(This is a cross post from our CEOs personal blog. Note that Tendenci sites do NOT use Apache and the vulnerabilities in Equifax’s implementation of Apache Struts do NOT impact your Tendenci site. Still be aware that nothing is is 100% secure so stay vigilant and be prepared friends!)
As reported last Friday, the 2017 Equifax personal credit reporting agency had a data breach of 143 Million people’s identities. It started in May 2017 and is just now (August 2017) being disclosed. It is going to impact all of us. Sources:
- Equifax data leak could involve 143 million consumers
- PSA: no matter what, Equifax may tell you you’ve been impacted by the hack
- Did Lack of Visibility into Apache Struts Lead to the Equifax Breach?

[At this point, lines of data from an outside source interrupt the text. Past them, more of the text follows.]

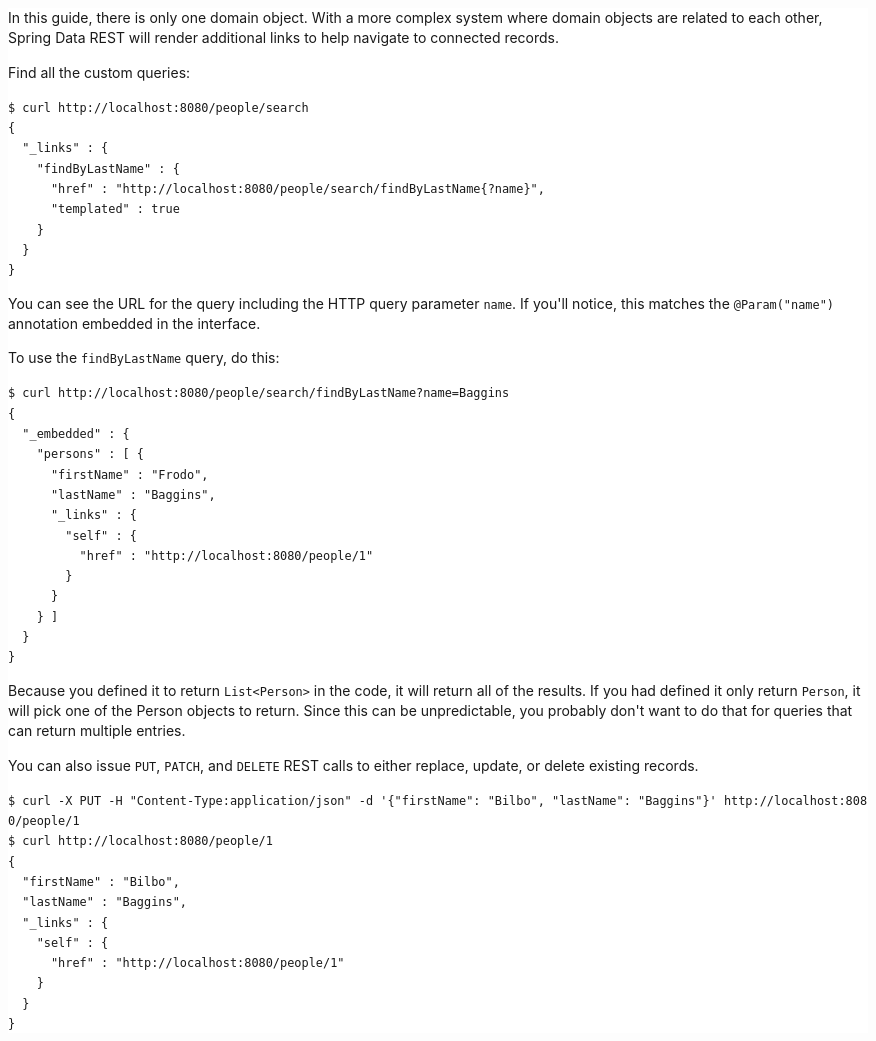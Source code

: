 In this guide, there is only one domain object. With a more complex system where domain objects are related to each other, Spring Data REST will render additional links to help navigate to connected records.

Find all the custom queries:

```
$ curl http://localhost:8080/people/search
{
  "_links" : {
    "findByLastName" : {
      "href" : "http://localhost:8080/people/search/findByLastName{?name}",
      "templated" : true
    }
  }
}
```

You can see the URL for the query including the HTTP query parameter `name`. If you'll notice, this matches the `@Param("name")` annotation embedded in the interface.

To use the `findByLastName` query, do this:

```
$ curl http://localhost:8080/people/search/findByLastName?name=Baggins
{
  "_embedded" : {
    "persons" : [ {
      "firstName" : "Frodo",
      "lastName" : "Baggins",
      "_links" : {
        "self" : {
          "href" : "http://localhost:8080/people/1"
        }
      }
    } ]
  }
}
```

Because you defined it to return `List<Person>` in the code, it will return all of the results. If you had defined it only return `Person`, it will pick one of the Person objects to return. Since this can be unpredictable, you probably don't want to do that for queries that can return multiple entries.

You can also issue `PUT`, `PATCH`, and `DELETE` REST calls to either replace, update, or delete existing records.

```
$ curl -X PUT -H "Content-Type:application/json" -d '{"firstName": "Bilbo", "lastName": "Baggins"}' http://localhost:8080/people/1
$ curl http://localhost:8080/people/1
{
  "firstName" : "Bilbo",
  "lastName" : "Baggins",
  "_links" : {
    "self" : {
      "href" : "http://localhost:8080/people/1"
    }
  }
}
```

From the second article on the Equifax breach linked above, this portion really galls me:
… not only are none of the last names tied to your Social Security number, but there’s no way to tell if you were really impacted.
It’s clear Equifax’s goal isn’t to protect the consumer or bring them vital information. It’s to get you to sign up for its revenue-generating product TrustID.
Earlier it was revealed executives had sold stock in the company before going public with the leak. We also found TrustID’s Terms of Service to be disturbing. The wording is such that anyone signing up for the product is barred from suing the company after.
The following phrase alone, if true, combined with Equifax literally trying to monetize their security errors, is what gives capitalism a bad name:
The wording is such that anyone signing up for the product is barred from suing the company after.
Note: Equifax has changed the indemnification, but only under duress imho. Furthermore 30 days free credit monitoring by the company that released your data and then you will have to pay monthly still seems wrong. But to be fair, here is their update:
(Editor: well ya, duh!?)
(Editor: but did you fire the person who did it in the first place?)
I get it. Nothing is secure. If the NSAs hacking tools get stolen and OPM loses all of the data on security clearance checks on our own people, then truly nothing is safe. I get it.
What I do not understand is a company as large as Equifax not being prepared for something like this. That Equifax did not announce it promptly. That Equifax executives sold stock before announcing it. That Equifax then attempted to indemnify themselves. That Equifax is using the crisis to sell a monitoring service that you have to pay for after 30 days. A service to monitor YOUR data that THEY lost control of!
This boggles the mind of a PR Professional.
The Internet was not built for e-commerce – it was built for knowledge sharing in a “walled garden”. Therefore keeping sites secure is not possible. Any security professional will tell you best practice is to white-list good guys (selective inclusion) as opposed to trying to find every attack and block it. Therefore the difficulty at a high level is primarily in identifying and blocking bad actors.
I hate to say it folks, but we are playing whack-a-mole with your identity and money. It will always be an uphill battle to maintain security on the Internet and you will never ever be 100% safe.
As reported by Black Duck (awesome people btw), the specifics of the attack on Equifax are currently easily exploitable on similar sites. This is like Hurricane Harvey – it’s not even close to over.